DATA FOR ANALYSIS -
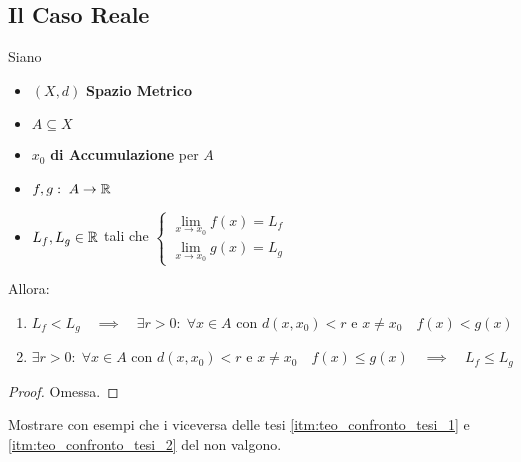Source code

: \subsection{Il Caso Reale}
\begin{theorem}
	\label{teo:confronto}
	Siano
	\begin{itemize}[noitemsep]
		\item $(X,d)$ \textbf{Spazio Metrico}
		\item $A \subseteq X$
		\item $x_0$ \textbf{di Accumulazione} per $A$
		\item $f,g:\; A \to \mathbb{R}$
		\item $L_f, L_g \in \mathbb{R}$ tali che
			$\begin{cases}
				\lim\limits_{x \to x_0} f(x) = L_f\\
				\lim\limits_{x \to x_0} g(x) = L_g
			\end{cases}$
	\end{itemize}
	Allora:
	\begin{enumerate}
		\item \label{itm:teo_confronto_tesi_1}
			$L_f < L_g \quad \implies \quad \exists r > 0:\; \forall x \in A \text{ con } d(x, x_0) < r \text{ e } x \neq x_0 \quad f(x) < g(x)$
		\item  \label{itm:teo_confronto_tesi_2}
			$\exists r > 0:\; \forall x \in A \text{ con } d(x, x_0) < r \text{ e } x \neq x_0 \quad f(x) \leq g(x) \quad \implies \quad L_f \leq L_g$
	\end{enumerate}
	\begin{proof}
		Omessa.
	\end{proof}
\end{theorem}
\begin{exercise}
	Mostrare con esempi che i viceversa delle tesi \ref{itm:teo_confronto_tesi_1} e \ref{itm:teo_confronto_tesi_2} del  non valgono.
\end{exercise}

* * *

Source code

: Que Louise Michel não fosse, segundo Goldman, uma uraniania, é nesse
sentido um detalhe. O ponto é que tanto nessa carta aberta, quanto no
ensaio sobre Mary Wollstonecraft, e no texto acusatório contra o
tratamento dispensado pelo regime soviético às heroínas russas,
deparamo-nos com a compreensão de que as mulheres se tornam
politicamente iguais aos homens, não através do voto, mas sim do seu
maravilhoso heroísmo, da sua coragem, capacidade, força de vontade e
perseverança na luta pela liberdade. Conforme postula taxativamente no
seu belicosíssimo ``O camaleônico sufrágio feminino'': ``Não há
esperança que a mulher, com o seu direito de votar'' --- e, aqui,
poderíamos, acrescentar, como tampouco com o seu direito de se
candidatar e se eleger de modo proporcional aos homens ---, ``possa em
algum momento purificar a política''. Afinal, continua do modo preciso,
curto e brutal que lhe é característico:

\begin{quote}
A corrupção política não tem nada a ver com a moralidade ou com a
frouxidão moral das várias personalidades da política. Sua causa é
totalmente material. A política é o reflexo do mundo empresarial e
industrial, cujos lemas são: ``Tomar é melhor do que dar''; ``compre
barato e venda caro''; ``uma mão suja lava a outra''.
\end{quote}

PROBLEM DESCRIPTION - What lines in the data above contain the word "implies"? Copy them all.

COMPLETED TASK -
			$L_f < L_g \quad \implies \quad \exists r > 0:\; \forall x \in A \text{ con } d(x, x_0) < r \text{ e } x \neq x_0 \quad f(x) < g(x)$
			$\exists r > 0:\; \forall x \in A \text{ con } d(x, x_0) < r \text{ e } x \neq x_0 \quad f(x) \leq g(x) \quad \implies \quad L_f \leq L_g$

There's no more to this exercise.